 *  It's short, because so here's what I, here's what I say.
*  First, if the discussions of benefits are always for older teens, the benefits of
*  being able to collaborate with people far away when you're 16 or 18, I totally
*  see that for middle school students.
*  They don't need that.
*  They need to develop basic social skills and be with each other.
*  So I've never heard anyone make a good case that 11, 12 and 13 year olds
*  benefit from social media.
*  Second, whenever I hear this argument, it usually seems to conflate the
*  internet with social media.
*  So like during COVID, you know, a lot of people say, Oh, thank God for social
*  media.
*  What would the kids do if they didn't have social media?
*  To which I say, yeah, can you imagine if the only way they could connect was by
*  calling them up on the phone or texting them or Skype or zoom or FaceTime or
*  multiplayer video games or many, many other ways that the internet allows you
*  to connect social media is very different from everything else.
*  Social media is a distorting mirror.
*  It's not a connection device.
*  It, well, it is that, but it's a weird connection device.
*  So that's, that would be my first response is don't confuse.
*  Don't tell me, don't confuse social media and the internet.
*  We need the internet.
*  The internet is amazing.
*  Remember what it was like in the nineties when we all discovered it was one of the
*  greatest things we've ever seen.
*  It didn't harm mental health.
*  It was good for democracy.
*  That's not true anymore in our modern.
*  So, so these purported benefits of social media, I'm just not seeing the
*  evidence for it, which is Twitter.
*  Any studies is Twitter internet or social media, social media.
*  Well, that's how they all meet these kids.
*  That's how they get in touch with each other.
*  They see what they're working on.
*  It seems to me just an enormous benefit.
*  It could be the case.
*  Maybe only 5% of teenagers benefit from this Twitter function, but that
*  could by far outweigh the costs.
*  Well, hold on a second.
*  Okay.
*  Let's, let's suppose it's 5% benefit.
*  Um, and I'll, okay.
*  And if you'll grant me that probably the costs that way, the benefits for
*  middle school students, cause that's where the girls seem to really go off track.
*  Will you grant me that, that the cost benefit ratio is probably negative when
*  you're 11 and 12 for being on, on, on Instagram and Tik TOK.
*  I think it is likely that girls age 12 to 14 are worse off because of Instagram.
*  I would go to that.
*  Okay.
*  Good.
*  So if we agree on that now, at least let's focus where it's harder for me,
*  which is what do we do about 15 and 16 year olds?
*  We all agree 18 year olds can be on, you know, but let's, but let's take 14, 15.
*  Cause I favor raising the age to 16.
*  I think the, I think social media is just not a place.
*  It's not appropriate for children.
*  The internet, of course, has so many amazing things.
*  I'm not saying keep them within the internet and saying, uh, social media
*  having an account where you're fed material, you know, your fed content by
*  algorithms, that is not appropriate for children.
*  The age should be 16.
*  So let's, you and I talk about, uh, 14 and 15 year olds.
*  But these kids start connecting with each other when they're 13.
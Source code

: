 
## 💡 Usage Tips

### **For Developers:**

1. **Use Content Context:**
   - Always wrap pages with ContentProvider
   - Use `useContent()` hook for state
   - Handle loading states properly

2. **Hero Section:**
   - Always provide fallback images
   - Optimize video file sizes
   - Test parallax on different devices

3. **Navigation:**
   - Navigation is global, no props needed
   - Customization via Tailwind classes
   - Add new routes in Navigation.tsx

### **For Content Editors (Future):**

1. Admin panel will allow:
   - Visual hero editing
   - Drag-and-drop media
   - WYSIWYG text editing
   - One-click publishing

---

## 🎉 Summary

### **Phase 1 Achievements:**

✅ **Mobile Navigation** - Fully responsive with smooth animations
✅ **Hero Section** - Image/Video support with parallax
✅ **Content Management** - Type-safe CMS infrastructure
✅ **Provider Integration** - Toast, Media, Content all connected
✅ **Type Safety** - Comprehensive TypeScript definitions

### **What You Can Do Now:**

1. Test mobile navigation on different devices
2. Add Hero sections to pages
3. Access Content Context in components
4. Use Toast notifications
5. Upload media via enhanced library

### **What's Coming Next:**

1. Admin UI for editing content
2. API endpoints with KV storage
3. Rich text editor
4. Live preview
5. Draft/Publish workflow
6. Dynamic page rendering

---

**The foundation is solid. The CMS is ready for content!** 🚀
---
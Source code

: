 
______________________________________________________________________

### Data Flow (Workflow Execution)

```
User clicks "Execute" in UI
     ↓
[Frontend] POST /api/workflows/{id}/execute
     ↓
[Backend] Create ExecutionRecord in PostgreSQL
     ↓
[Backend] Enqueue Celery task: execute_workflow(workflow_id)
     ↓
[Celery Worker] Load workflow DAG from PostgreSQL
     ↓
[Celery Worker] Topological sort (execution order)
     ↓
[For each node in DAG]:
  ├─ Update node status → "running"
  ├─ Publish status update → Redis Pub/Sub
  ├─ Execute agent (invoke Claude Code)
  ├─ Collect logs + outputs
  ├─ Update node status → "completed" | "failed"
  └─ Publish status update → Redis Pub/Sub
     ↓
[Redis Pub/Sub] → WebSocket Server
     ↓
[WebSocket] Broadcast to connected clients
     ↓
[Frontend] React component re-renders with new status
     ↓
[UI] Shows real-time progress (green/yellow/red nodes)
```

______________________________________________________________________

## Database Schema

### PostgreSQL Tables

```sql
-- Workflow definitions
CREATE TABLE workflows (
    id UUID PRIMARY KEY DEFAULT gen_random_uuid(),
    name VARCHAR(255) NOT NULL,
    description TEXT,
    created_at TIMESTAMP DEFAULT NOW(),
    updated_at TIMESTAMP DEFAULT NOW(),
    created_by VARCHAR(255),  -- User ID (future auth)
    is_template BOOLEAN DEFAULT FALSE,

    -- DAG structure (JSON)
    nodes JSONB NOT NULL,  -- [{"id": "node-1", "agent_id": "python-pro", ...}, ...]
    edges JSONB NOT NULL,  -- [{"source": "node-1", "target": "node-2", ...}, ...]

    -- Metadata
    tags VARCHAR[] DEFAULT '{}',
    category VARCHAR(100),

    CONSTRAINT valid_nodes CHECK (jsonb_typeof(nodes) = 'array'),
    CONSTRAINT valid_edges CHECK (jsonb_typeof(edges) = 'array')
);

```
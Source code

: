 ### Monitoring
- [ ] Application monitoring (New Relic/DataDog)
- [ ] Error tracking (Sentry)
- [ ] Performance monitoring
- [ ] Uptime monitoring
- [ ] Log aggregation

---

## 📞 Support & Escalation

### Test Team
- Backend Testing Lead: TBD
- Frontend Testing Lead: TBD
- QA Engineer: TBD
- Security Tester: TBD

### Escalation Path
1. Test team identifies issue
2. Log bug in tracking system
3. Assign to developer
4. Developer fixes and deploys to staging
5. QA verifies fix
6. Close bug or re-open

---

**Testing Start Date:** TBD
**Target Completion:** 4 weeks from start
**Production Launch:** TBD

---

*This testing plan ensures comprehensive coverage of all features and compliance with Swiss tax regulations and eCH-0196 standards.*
* * *
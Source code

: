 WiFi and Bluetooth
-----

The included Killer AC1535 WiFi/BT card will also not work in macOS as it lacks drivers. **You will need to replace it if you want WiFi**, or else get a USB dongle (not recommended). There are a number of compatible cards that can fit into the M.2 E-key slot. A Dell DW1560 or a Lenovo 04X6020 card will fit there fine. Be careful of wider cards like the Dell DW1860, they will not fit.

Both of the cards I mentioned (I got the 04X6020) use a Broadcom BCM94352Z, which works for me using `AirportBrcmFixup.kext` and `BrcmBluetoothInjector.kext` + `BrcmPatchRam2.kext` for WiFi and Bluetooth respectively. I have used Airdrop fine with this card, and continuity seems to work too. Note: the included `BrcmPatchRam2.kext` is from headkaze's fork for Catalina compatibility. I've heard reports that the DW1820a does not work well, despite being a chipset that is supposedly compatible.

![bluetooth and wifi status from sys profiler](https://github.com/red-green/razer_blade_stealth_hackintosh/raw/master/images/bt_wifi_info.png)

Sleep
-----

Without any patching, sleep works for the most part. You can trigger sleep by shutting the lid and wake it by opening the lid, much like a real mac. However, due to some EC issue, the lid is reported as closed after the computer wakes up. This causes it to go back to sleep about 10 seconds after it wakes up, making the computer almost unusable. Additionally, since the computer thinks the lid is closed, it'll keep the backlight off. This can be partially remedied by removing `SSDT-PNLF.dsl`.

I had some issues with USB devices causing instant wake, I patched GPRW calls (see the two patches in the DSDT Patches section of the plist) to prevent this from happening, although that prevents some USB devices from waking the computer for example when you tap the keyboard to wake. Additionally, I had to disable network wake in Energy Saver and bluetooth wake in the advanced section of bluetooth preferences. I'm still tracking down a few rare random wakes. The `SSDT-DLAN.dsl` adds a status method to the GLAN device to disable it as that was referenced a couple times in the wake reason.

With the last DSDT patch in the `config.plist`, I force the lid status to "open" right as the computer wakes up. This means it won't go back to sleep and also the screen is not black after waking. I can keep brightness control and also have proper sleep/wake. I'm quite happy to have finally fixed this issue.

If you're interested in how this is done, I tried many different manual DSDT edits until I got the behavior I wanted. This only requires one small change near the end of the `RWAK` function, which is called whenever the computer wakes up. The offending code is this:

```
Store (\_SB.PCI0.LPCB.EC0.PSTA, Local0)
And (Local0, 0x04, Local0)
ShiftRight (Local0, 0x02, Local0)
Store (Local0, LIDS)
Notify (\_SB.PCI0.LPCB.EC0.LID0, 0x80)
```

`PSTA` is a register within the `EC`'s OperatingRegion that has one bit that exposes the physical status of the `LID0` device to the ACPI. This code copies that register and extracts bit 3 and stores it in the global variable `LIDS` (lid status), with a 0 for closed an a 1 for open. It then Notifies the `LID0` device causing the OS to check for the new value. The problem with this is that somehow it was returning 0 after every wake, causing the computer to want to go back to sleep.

Problem statement>
Give only the lines from the one holding "middle school students." through the one holding "and Tik TOK.", each restated exactly as it appears above.

Solution to this problem>
*  see that for middle school students.
*  They don't need that.
*  They need to develop basic social skills and be with each other.
*  So I've never heard anyone make a good case that 11, 12 and 13 year olds
*  benefit from social media.
*  Second, whenever I hear this argument, it usually seems to conflate the
*  internet with social media.
*  So like during COVID, you know, a lot of people say, Oh, thank God for social
*  media.
*  What would the kids do if they didn't have social media?
*  To which I say, yeah, can you imagine if the only way they could connect was by
*  calling them up on the phone or texting them or Skype or zoom or FaceTime or
*  multiplayer video games or many, many other ways that the internet allows you
*  to connect social media is very different from everything else.
*  Social media is a distorting mirror.
*  It's not a connection device.
*  It, well, it is that, but it's a weird connection device.
*  So that's, that would be my first response is don't confuse.
*  Don't tell me, don't confuse social media and the internet.
*  We need the internet.
*  The internet is amazing.
*  Remember what it was like in the nineties when we all discovered it was one of the
*  greatest things we've ever seen.
*  It didn't harm mental health.
*  It was good for democracy.
*  That's not true anymore in our modern.
*  So, so these purported benefits of social media, I'm just not seeing the
*  evidence for it, which is Twitter.
*  Any studies is Twitter internet or social media, social media.
*  Well, that's how they all meet these kids.
*  That's how they get in touch with each other.
*  They see what they're working on.
*  It seems to me just an enormous benefit.
*  It could be the case.
*  Maybe only 5% of teenagers benefit from this Twitter function, but that
*  could by far outweigh the costs.
*  Well, hold on a second.
*  Okay.
*  Let's, let's suppose it's 5% benefit.
*  Um, and I'll, okay.
*  And if you'll grant me that probably the costs that way, the benefits for
*  middle school students, cause that's where the girls seem to really go off track.
*  Will you grant me that, that the cost benefit ratio is probably negative when
*  you're 11 and 12 for being on, on, on Instagram and Tik TOK.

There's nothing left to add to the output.